# [TASK ITEM]
An exact copy of all the data is the required output.

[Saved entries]
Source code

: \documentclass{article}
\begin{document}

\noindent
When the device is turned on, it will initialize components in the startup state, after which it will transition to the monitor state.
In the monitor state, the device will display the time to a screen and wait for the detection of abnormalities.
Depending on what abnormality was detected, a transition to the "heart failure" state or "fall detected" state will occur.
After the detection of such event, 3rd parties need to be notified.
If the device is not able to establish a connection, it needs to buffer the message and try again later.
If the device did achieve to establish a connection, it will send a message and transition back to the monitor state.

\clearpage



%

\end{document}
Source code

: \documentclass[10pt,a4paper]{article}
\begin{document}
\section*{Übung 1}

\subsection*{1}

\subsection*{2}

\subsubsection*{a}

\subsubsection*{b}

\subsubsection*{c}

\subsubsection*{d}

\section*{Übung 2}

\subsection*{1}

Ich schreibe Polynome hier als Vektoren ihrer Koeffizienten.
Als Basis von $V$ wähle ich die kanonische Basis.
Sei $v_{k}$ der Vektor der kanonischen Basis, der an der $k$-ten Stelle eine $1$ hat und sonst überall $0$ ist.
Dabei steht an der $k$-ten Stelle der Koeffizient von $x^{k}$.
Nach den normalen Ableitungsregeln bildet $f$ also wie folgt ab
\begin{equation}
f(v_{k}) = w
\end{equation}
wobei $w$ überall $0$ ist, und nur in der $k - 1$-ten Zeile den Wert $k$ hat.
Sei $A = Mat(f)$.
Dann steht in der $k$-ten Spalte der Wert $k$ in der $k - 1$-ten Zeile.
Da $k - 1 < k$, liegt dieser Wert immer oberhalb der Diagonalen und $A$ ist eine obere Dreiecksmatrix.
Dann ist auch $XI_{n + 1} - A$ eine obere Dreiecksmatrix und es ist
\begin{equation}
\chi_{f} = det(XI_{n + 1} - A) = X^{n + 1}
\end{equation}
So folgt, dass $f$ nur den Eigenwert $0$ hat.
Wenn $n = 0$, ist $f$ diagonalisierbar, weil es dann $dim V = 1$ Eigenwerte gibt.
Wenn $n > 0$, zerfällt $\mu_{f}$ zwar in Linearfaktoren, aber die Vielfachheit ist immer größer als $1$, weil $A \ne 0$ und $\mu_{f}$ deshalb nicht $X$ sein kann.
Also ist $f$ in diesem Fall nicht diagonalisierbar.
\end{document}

# [RESULT OF THE TASK]
Source code

: \documentclass{article}
\begin{document}

\noindent
When the device is turned on, it will initialize components in the startup state, after which it will transition to the monitor state.
In the monitor state, the device will display the time to a screen and wait for the detection of abnormalities.
Depending on what abnormality was detected, a transition to the "heart failure" state or "fall detected" state will occur.
After the detection of such event, 3rd parties need to be notified.
If the device is not able to establish a connection, it needs to buffer the message and try again later.
If the device did achieve to establish a connection, it will send a message and transition back to the monitor state.

\clearpage



%

\end{document}
Source code

: \documentclass[10pt,a4paper]{article}
\begin{document}
\section*{Übung 1}

\subsection*{1}

\subsection*{2}

\subsubsection*{a}

\subsubsection*{b}

\subsubsection*{c}

\subsubsection*{d}

\section*{Übung 2}

\subsection*{1}

Ich schreibe Polynome hier als Vektoren ihrer Koeffizienten.
Als Basis von $V$ wähle ich die kanonische Basis.
Sei $v_{k}$ der Vektor der kanonischen Basis, der an der $k$-ten Stelle eine $1$ hat und sonst überall $0$ ist.
Dabei steht an der $k$-ten Stelle der Koeffizient von $x^{k}$.
Nach den normalen Ableitungsregeln bildet $f$ also wie folgt ab
\begin{equation}
f(v_{k}) = w
\end{equation}
wobei $w$ überall $0$ ist, und nur in der $k - 1$-ten Zeile den Wert $k$ hat.
Sei $A = Mat(f)$.
Dann steht in der $k$-ten Spalte der Wert $k$ in der $k - 1$-ten Zeile.
Da $k - 1 < k$, liegt dieser Wert immer oberhalb der Diagonalen und $A$ ist eine obere Dreiecksmatrix.
Dann ist auch $XI_{n + 1} - A$ eine obere Dreiecksmatrix und es ist
\begin{equation}
\chi_{f} = det(XI_{n + 1} - A) = X^{n + 1}
\end{equation}
So folgt, dass $f$ nur den Eigenwert $0$ hat.
Wenn $n = 0$, ist $f$ diagonalisierbar, weil es dann $dim V = 1$ Eigenwerte gibt.
Wenn $n > 0$, zerfällt $\mu_{f}$ zwar in Linearfaktoren, aber die Vielfachheit ist immer größer als $1$, weil $A \ne 0$ und $\mu_{f}$ deshalb nicht $X$ sein kann.
Also ist $f$ in diesem Fall nicht diagonalisierbar.
\end{document}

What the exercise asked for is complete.